Stored data
....

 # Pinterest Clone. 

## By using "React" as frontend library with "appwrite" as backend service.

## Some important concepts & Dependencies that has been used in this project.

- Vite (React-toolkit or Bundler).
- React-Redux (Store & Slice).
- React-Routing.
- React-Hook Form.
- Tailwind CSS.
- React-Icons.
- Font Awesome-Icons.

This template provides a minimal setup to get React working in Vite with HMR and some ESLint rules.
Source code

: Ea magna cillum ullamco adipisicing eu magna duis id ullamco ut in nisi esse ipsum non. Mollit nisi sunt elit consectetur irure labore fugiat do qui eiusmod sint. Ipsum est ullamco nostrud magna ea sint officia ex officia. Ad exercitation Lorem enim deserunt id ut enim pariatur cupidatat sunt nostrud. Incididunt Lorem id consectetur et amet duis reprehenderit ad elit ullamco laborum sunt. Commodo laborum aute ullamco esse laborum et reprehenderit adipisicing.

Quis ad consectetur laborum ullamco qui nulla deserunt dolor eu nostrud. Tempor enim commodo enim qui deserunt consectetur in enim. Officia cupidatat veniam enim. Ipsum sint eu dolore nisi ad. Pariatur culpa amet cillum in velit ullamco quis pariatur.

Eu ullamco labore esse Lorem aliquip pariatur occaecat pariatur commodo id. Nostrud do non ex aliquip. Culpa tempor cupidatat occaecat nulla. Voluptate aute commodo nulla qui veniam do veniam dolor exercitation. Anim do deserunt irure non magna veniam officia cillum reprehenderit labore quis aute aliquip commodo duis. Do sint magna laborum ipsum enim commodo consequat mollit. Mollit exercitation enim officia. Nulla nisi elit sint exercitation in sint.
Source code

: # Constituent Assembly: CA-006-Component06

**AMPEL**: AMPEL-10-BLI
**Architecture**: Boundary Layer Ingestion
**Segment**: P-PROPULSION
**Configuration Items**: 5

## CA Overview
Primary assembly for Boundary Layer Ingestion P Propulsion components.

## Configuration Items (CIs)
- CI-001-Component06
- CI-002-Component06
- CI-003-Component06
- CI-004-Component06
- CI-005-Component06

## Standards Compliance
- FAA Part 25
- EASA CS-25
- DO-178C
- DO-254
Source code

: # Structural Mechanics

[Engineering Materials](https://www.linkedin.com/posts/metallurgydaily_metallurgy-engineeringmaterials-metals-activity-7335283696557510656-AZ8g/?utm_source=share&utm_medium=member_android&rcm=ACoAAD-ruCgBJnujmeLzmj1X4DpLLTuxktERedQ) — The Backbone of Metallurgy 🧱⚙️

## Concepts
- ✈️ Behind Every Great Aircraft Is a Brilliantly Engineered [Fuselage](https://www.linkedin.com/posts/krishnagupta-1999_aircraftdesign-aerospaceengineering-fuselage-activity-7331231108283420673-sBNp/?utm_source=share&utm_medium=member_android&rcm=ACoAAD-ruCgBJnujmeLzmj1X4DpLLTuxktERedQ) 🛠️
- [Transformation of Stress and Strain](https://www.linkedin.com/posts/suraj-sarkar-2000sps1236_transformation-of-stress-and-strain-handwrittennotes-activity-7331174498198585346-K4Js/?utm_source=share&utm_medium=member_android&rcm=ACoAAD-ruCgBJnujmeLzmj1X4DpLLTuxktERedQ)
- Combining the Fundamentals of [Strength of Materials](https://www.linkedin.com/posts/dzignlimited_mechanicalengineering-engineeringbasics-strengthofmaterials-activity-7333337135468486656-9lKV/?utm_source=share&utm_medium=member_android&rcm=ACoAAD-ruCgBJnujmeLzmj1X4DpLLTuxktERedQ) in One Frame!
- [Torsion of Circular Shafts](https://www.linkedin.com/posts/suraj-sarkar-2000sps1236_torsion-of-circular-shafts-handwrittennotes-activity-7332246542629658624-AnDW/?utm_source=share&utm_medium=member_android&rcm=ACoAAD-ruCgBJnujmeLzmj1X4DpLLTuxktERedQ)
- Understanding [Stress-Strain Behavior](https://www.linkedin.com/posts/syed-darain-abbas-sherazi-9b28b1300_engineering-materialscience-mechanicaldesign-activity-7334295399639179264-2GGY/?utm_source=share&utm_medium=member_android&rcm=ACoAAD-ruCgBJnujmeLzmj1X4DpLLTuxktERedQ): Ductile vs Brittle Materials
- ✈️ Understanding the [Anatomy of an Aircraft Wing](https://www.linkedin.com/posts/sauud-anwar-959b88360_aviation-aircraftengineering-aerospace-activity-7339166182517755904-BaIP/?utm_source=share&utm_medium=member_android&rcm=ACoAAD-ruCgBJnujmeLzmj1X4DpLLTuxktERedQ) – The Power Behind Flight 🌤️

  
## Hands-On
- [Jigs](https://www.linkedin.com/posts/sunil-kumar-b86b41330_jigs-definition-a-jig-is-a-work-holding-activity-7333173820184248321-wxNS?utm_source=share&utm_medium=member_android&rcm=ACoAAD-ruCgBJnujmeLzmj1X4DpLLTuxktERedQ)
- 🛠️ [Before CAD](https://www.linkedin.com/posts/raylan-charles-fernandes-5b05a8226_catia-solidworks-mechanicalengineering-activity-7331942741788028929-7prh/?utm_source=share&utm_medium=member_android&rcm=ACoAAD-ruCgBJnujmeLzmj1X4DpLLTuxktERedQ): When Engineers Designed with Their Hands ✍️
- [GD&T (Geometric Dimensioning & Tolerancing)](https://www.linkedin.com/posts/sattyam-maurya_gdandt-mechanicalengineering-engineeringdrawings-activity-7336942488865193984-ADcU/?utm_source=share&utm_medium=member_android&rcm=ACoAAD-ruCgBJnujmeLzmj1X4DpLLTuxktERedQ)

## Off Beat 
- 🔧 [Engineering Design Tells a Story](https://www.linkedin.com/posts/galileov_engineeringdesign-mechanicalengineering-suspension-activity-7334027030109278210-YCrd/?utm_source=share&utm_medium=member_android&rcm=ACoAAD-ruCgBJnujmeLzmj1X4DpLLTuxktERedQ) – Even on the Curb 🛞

....

EXERCISE PROMPT: The answer is to be one number: the count of lines in the entries containing the string "veniam".

RESULT OF THIS EXERCISE: 2